_What you will do_
Your answer should be every line of the records that contains the word "Elke".

(Extracted records)
Content starts

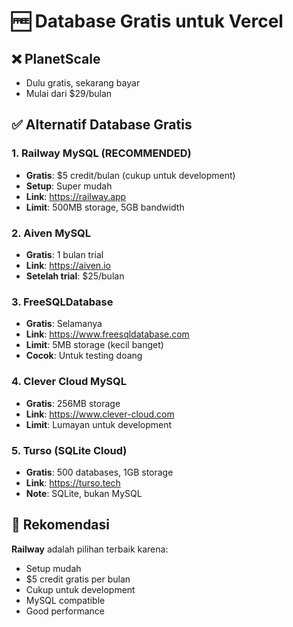 # 🆓 Database Gratis untuk Vercel

## ❌ PlanetScale
- Dulu gratis, sekarang bayar
- Mulai dari $29/bulan

## ✅ Alternatif Database Gratis

### 1. Railway MySQL (RECOMMENDED)
- **Gratis**: $5 credit/bulan (cukup untuk development)
- **Setup**: Super mudah
- **Link**: https://railway.app
- **Limit**: 500MB storage, 5GB bandwidth

### 2. Aiven MySQL
- **Gratis**: 1 bulan trial
- **Link**: https://aiven.io
- **Setelah trial**: $25/bulan

### 3. FreeSQLDatabase
- **Gratis**: Selamanya
- **Link**: https://www.freesqldatabase.com
- **Limit**: 5MB storage (kecil banget)
- **Cocok**: Untuk testing doang

### 4. Clever Cloud MySQL
- **Gratis**: 256MB storage
- **Link**: https://www.clever-cloud.com
- **Limit**: Lumayan untuk development

### 5. Turso (SQLite Cloud)
- **Gratis**: 500 databases, 1GB storage
- **Link**: https://turso.tech
- **Note**: SQLite, bukan MySQL

## 🎯 Rekomendasi

**Railway** adalah pilihan terbaik karena:
- Setup mudah
- $5 credit gratis per bulan
- Cukup untuk development
- MySQL compatible
- Good performance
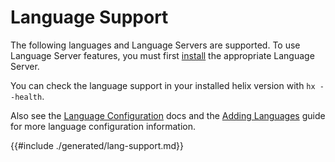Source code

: # Language Support

The following languages and Language Servers are supported.
To use Language Server features, you must first [install][lsp-install-wiki] the appropriate Language Server.

You can check the language support in your installed helix version with `hx --health`.

Also see the [Language Configuration][lang-config] docs and the [Adding Languages][adding-languages] guide for more language configuration information.

{{#include ./generated/lang-support.md}}

[lsp-install-wiki]: https://github.com/helix-editor/helix/wiki/How-to-install-the-default-language-servers
[lang-config]: ./languages.md
[adding-languages]: ./guides/adding_languages.md
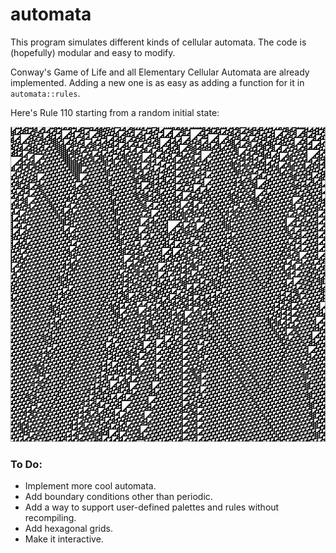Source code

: # automata
This program simulates different kinds of cellular automata. The code is (hopefully) modular and easy to modify.

Conway's Game of Life and all Elementary Cellular Automata are already implemented. Adding a new one is as easy as adding a function for it in `automata::rules`.

Here's Rule 110 starting from a random initial state:

![rule 110](./pictures/rule110.jpg)

### To Do:

* Implement more cool automata.
* Add boundary conditions other than periodic.
* Add a way to support user-defined palettes and rules without recompiling.
* Add hexagonal grids.
* Make it interactive.

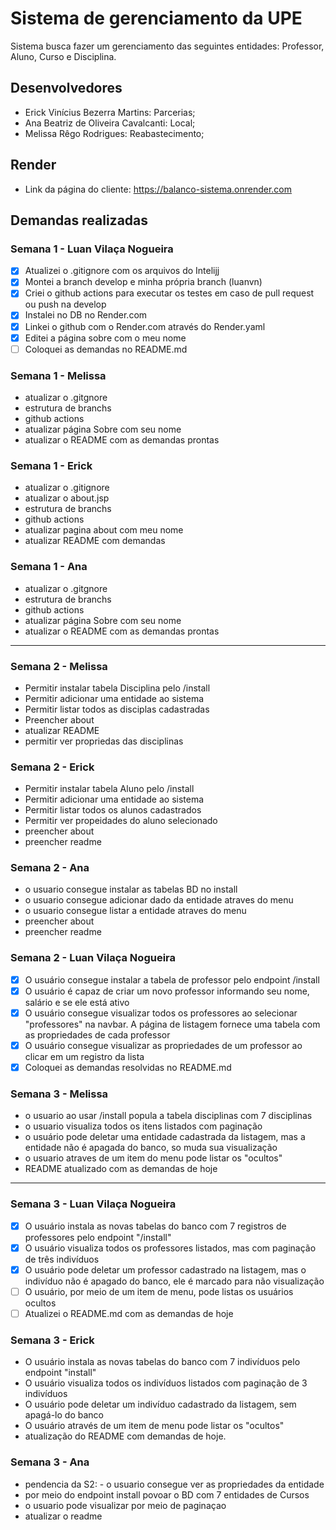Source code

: # Sistema de gerenciamento da UPE
Sistema busca fazer um gerenciamento das seguintes entidades: Professor, Aluno, Curso e Disciplina.

## Desenvolvedores

- Erick Vinícius Bezerra Martins: Parcerias;
- Ana Beatriz de Oliveira Cavalcanti: Local;
- Melissa Rêgo Rodrigues: Reabastecimento;

## Render

- Link da página do cliente: https://balanco-sistema.onrender.com


## Demandas realizadas

### Semana 1 - Luan Vilaça Nogueira
- [x] Atualizei o .gitignore com os arquivos do Intelijj
- [x] Montei a branch develop e minha própria branch (luanvn)
- [x] Criei o github actions para executar os testes em caso de pull request ou push na develop
- [x] Instalei no DB no Render.com
- [x] Linkei o github com o Render.com através do Render.yaml
- [x] Editei a página sobre com o meu nome
- [ ] Coloquei as demandas no README.md

### Semana 1 - Melissa
- atualizar o .gitgnore
- estrutura de branchs
- github actions
- atualizar página Sobre com seu nome
- atualizar o README com as demandas prontas

### Semana 1 - Erick
- atualizar o .gitignore
- atualizar o about.jsp
- estrutura de branchs
- github actions
- atualizar pagina about com meu nome
- atualizar README com demandas

### Semana 1 - Ana
- atualizar o .gitgnore
- estrutura de branchs
- github actions
- atualizar página Sobre com seu nome
- atualizar o README com as demandas prontas

---

### Semana 2 - Melissa
- Permitir instalar tabela Disciplina pelo /install
- Permitir adicionar uma entidade ao sistema
- Permitir listar todos as disciplas cadastradas
- Preencher about
- atualizar README
- permitir ver propriedas das disciplinas

### Semana 2 - Erick
- Permitir instalar tabela Aluno pelo /install
- Permitir adicionar uma entidade ao sistema
- Permitir listar todos os alunos cadastrados
- Permitir ver propeidades do aluno selecionado
- preencher about
- preencher readme
### Semana 2 - Ana
- o usuario consegue instalar as tabelas BD no install
- o usuario consegue adicionar dado da entidade atraves do menu
- o usuario consegue listar a entidade atraves do menu
- preencher about
- preencher readme

### Semana 2 - Luan Vilaça Nogueira
- [x] O usuário consegue instalar a tabela de professor pelo endpoint /install
- [x] O usuário é capaz de criar um novo professor informando seu nome, salário e se ele está ativo
- [x] O usuário consegue visualizar todos os professores ao selecionar "professores" na navbar. A página de listagem fornece uma tabela com as propriedades de cada professor
- [x] O usuário consegue visualizar as propriedades de um professor ao clicar em um registro da lista
- [x] Coloquei as demandas resolvidas no README.md

### Semana 3 - Melissa
- o usuario ao usar /install popula a tabela disciplinas com 7 disciplinas
- o usuario visualiza todos os itens listados com paginação
- o usuário pode deletar uma entidade cadastrada da listagem, mas a entidade não é apagada do banco, so muda sua visualização
- o usuario atraves de um item do menu pode listar os "ocultos"
- README atualizado com as demandas de hoje

---

### Semana 3 - Luan Vilaça Nogueira
- [X] O usuário instala as novas tabelas do banco com 7 registros de professores pelo
  endpoint "/install"
- [X] O usuário visualiza todos os professores listados, mas com paginação de três
  indivíduos
- [X] O usuário pode deletar um professor cadastrado na listagem,
  mas o indivíduo não é apagado do banco, ele é marcado para
  não visualização
- [ ] O usuário, por meio de um item de menu, pode listas os
  usuários ocultos
- [ ] Atualizei o README.md com as demandas de hoje

### Semana 3 - Erick
- O usuário instala as novas tabelas do banco com 7 indivíduos pelo endpoint "install"
- O usuário visualiza todos os indivíduos listados com paginação de 3 indivíduos
- O usuário pode deletar um indivíduo cadastrado da listagem, sem apagá-lo do banco
- O usuário através de um item de menu pode listar os "ocultos"
- atualização do README com demandas de hoje.

### Semana 3 - Ana
- pendencia da S2: - o usuario consegue ver as propriedades da entidade
- por meio do endpoint install povoar o BD com 7 entidades de Cursos
- o usuario pode visualizar por meio de paginaçao
- atualizar o readme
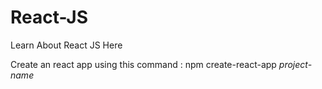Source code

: # React-JS
Learn About React JS Here

Create an react app using this command : npm create-react-app _project-name_

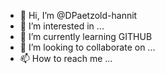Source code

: - 👋 Hi, I’m @DPaetzold-hannit
- 👀 I’m interested in ...
- 🌱 I’m currently learning GITHUB
- 💞️ I’m looking to collaborate on ...
- 📫 How to reach me ...

<!---
DPaetzold-hannit/DPaetzold-hannit is a ✨ special ✨ repository because its `README.md` (this file) appears on your GitHub profile.
You can click the Preview link to take a look at your changes.
--->
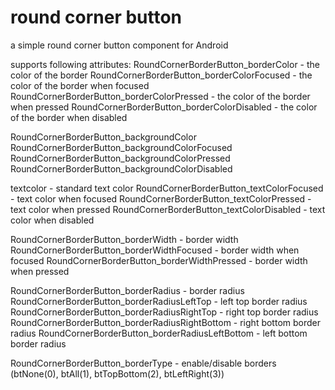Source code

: round corner button
=================

a simple round corner button component for Android

supports following attributes:
RoundCornerBorderButton_borderColor - the color of the border
RoundCornerBorderButton_borderColorFocused - the color of the border when focused
RoundCornerBorderButton_borderColorPressed - the color of the border when pressed
RoundCornerBorderButton_borderColorDisabled - the color of the border when disabled

RoundCornerBorderButton_backgroundColor 
RoundCornerBorderButton_backgroundColorFocused
RoundCornerBorderButton_backgroundColorPressed
RoundCornerBorderButton_backgroundColorDisabled

textcolor - standard text color
RoundCornerBorderButton_textColorFocused - text color when focused
RoundCornerBorderButton_textColorPressed - text color when pressed
RoundCornerBorderButton_textColorDisabled - text color when disabled

RoundCornerBorderButton_borderWidth - border width
RoundCornerBorderButton_borderWidthFocused - border width when focused
RoundCornerBorderButton_borderWidthPressed - border width when pressed

RoundCornerBorderButton_borderRadius - border radius
RoundCornerBorderButton_borderRadiusLeftTop - left top border radius
RoundCornerBorderButton_borderRadiusRightTop - right top border radius 
RoundCornerBorderButton_borderRadiusRightBottom - right bottom border radius
RoundCornerBorderButton_borderRadiusLeftBottom - left bottom border radius

RoundCornerBorderButton_borderType - enable/disable borders (btNone(0), btAll(1), btTopBottom(2), btLeftRight(3))

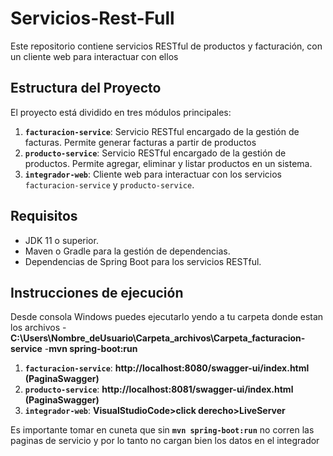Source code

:# Servicios-Rest-Full
Este repositorio contiene servicios RESTful de productos y facturación, con un cliente web para interactuar con ellos

## Estructura del Proyecto

El proyecto está dividido en tres módulos principales:

1. **`facturacion-service`**: Servicio RESTful encargado de la gestión de facturas. Permite generar facturas a partir de productos
2. **`producto-service`**: Servicio RESTful encargado de la gestión de productos. Permite agregar, eliminar y listar productos en un sistema.
3. **`integrador-web`**: Cliente web para interactuar con los servicios `facturacion-service` y `producto-service`. 

## Requisitos

- JDK 11 o superior.
- Maven o Gradle para la gestión de dependencias.
- Dependencias de Spring Boot para los servicios RESTful.

## Instrucciones de ejecución
Desde consola Windows puedes ejecutarlo yendo a tu carpeta donde estan los archivos 
-**C:\Users\Nombre_deUsuario\Carpeta_archivos\Carpeta_facturacion-service**
-**mvn spring-boot:run** 
1. **`facturacion-service`**:  **http://localhost:8080/swagger-ui/index.html (PaginaSwagger)**
2. **`producto-service`**:  **http://localhost:8081/swagger-ui/index.html (PaginaSwagger)**
3. **`integrador-web`**:  **VisualStudioCode>click derecho>LiveServer**

Es importante tomar en cuneta que sin **`mvn spring-boot:run`** no corren las paginas de servicio y por lo tanto no cargan bien los datos en el integrador
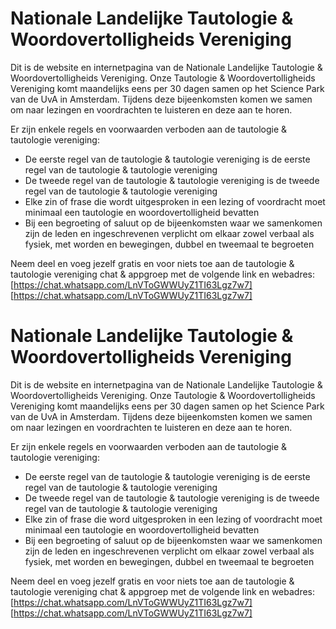 # Nationale Landelijke Tautologie & Woordovertolligheids Vereniging
Dit is de website en internetpagina van de Nationale Landelijke Tautologie & Woordovertolligheids Vereniging.
Onze Tautologie & Woordovertolligheids Vereniging komt maandelijks eens per 30 dagen samen op het Science Park van de UvA in Amsterdam.
Tijdens deze bijeenkomsten komen we samen om naar lezingen en voordrachten te luisteren en deze aan te horen.

Er zijn enkele regels en voorwaarden verboden aan de tautologie & tautologie vereniging:
- De eerste regel van de tautologie & tautologie vereniging is de eerste regel van de tautologie & tautologie vereniging
- De tweede regel van de tautologie & tautologie vereniging is de tweede regel van de tautologie & tautologie vereniging
- Elke zin of frase die wordt uitgesproken in een lezing of voordracht moet minimaal een tautologie en woordovertolligheid bevatten
- Bij een begroeting of saluut op de bijeenkomsten waar we samenkomen zijn de leden en ingeschrevenen verplicht om elkaar zowel verbaal als fysiek, met worden en bewegingen, dubbel en tweemaal te begroeten

Neem deel en voeg jezelf gratis en voor niets toe aan de tautologie & tautologie vereniging chat & appgroep met de volgende link en webadres: [https://chat.whatsapp.com/LnVToGWWUyZ1TI63Lgz7w7]
[https://chat.whatsapp.com/LnVToGWWUyZ1TI63Lgz7w7]

# Nationale Landelijke Tautologie & Woordovertolligheids Vereniging
Dit is de website en internetpagina van de Nationale Landelijke Tautologie & Woordovertolligheids Vereniging.
Onze Tautologie & Woordovertolligheids Vereniging komt maandelijks eens per 30 dagen samen op het Science Park van de UvA in Amsterdam.
Tijdens deze bijeenkomsten komen we samen om naar lezingen en voordrachten te luisteren en deze aan te horen.

Er zijn enkele regels en voorwaarden verboden aan de tautologie & tautologie vereniging:
- De eerste regel van de tautologie & tautologie vereniging is de eerste regel van de tautologie & tautologie vereniging
- De tweede regel van de tautologie & tautologie vereniging is de tweede regel van de tautologie & tautologie vereniging
- Elke zin of frase die word uitgesproken in een lezing of voordracht moet minimaal een tautologie en woordovertolligheid bevatten
- Bij een begroeting of saluut op de bijeenkomsten waar we samenkomen zijn de leden en ingeschrevenen verplicht om elkaar zowel verbaal als fysiek, met worden en bewegingen, dubbel en tweemaal te begroeten

Neem deel en voeg jezelf gratis en voor niets toe aan de tautologie & tautologie vereniging chat & appgroep met de volgende link en webadres: [https://chat.whatsapp.com/LnVToGWWUyZ1TI63Lgz7w7]
[https://chat.whatsapp.com/LnVToGWWUyZ1TI63Lgz7w7]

Content ends

_Solution for this problem_
- Elke zin of frase die wordt uitgesproken in een lezing of voordracht moet minimaal een tautologie en woordovertolligheid bevatten
- Elke zin of frase die word uitgesproken in een lezing of voordracht moet minimaal een tautologie en woordovertolligheid bevatten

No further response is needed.